Supplied information START

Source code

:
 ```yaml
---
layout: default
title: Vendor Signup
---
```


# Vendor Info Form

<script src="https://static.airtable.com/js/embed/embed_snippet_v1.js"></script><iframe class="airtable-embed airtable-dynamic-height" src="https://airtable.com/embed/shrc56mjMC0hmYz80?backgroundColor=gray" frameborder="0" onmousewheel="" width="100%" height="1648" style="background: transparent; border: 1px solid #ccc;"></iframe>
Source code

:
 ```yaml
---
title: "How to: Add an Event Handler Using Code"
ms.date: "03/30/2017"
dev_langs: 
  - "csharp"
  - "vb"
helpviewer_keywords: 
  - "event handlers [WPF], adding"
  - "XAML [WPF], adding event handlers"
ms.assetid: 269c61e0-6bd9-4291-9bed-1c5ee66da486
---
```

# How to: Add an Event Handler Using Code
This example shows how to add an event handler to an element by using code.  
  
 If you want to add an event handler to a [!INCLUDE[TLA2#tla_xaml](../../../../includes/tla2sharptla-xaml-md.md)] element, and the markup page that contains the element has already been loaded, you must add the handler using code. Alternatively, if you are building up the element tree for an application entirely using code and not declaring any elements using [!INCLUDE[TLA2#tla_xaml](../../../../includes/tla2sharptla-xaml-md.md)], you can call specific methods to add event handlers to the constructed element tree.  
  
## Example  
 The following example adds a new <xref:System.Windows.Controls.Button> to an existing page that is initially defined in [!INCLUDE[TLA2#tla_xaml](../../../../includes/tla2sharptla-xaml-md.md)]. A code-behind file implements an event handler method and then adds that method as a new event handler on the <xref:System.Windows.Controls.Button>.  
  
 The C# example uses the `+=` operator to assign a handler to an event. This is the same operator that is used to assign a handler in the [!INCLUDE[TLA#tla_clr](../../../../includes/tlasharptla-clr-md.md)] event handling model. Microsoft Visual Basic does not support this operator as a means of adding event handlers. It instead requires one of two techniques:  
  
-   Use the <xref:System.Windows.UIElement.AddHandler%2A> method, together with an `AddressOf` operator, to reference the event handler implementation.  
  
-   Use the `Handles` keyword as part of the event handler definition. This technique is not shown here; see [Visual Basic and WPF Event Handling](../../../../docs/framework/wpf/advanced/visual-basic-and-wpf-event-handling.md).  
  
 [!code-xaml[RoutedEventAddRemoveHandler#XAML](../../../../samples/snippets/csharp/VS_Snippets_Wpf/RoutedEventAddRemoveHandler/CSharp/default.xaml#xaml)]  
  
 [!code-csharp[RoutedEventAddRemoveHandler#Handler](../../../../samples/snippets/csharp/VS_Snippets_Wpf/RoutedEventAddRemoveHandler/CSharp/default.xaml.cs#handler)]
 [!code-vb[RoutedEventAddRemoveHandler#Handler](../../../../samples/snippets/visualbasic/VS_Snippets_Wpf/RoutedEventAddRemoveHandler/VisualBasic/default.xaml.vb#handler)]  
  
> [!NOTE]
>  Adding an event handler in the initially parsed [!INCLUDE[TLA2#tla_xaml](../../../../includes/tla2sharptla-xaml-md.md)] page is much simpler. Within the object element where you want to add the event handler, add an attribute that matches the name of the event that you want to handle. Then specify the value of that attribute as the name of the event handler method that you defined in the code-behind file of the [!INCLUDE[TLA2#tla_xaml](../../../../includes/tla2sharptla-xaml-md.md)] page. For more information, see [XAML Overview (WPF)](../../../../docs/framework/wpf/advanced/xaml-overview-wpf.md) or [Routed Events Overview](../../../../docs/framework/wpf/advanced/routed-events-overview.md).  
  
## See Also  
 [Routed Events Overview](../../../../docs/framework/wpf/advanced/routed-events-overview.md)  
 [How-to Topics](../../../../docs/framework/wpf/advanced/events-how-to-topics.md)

Supplied information END

Could you transcribe the whole listing exactly?

Source code

:
 ```yaml
---
layout: default
title: Vendor Signup
---
```


# Vendor Info Form

<script src="https://static.airtable.com/js/embed/embed_snippet_v1.js"></script><iframe class="airtable-embed airtable-dynamic-height" src="https://airtable.com/embed/shrc56mjMC0hmYz80?backgroundColor=gray" frameborder="0" onmousewheel="" width="100%" height="1648" style="background: transparent; border: 1px solid #ccc;"></iframe>
Source code

:
 ```yaml
---
title: "How to: Add an Event Handler Using Code"
ms.date: "03/30/2017"
dev_langs: 
  - "csharp"
  - "vb"
helpviewer_keywords: 
  - "event handlers [WPF], adding"
  - "XAML [WPF], adding event handlers"
ms.assetid: 269c61e0-6bd9-4291-9bed-1c5ee66da486
---
```

# How to: Add an Event Handler Using Code
This example shows how to add an event handler to an element by using code.  
  
 If you want to add an event handler to a [!INCLUDE[TLA2#tla_xaml](../../../../includes/tla2sharptla-xaml-md.md)] element, and the markup page that contains the element has already been loaded, you must add the handler using code. Alternatively, if you are building up the element tree for an application entirely using code and not declaring any elements using [!INCLUDE[TLA2#tla_xaml](../../../../includes/tla2sharptla-xaml-md.md)], you can call specific methods to add event handlers to the constructed element tree.  
  
## Example  
 The following example adds a new <xref:System.Windows.Controls.Button> to an existing page that is initially defined in [!INCLUDE[TLA2#tla_xaml](../../../../includes/tla2sharptla-xaml-md.md)]. A code-behind file implements an event handler method and then adds that method as a new event handler on the <xref:System.Windows.Controls.Button>.  
  
 The C# example uses the `+=` operator to assign a handler to an event. This is the same operator that is used to assign a handler in the [!INCLUDE[TLA#tla_clr](../../../../includes/tlasharptla-clr-md.md)] event handling model. Microsoft Visual Basic does not support this operator as a means of adding event handlers. It instead requires one of two techniques:  
  
-   Use the <xref:System.Windows.UIElement.AddHandler%2A> method, together with an `AddressOf` operator, to reference the event handler implementation.  
  
-   Use the `Handles` keyword as part of the event handler definition. This technique is not shown here; see [Visual Basic and WPF Event Handling](../../../../docs/framework/wpf/advanced/visual-basic-and-wpf-event-handling.md).  
  
 [!code-xaml[RoutedEventAddRemoveHandler#XAML](../../../../samples/snippets/csharp/VS_Snippets_Wpf/RoutedEventAddRemoveHandler/CSharp/default.xaml#xaml)]  
  
 [!code-csharp[RoutedEventAddRemoveHandler#Handler](../../../../samples/snippets/csharp/VS_Snippets_Wpf/RoutedEventAddRemoveHandler/CSharp/default.xaml.cs#handler)]
 [!code-vb[RoutedEventAddRemoveHandler#Handler](../../../../samples/snippets/visualbasic/VS_Snippets_Wpf/RoutedEventAddRemoveHandler/VisualBasic/default.xaml.vb#handler)]  
  
> [!NOTE]
>  Adding an event handler in the initially parsed [!INCLUDE[TLA2#tla_xaml](../../../../includes/tla2sharptla-xaml-md.md)] page is much simpler. Within the object element where you want to add the event handler, add an attribute that matches the name of the event that you want to handle. Then specify the value of that attribute as the name of the event handler method that you defined in the code-behind file of the [!INCLUDE[TLA2#tla_xaml](../../../../includes/tla2sharptla-xaml-md.md)] page. For more information, see [XAML Overview (WPF)](../../../../docs/framework/wpf/advanced/xaml-overview-wpf.md) or [Routed Events Overview](../../../../docs/framework/wpf/advanced/routed-events-overview.md).  
  
## See Also  
 [Routed Events Overview](../../../../docs/framework/wpf/advanced/routed-events-overview.md)  
 [How-to Topics](../../../../docs/framework/wpf/advanced/events-how-to-topics.md)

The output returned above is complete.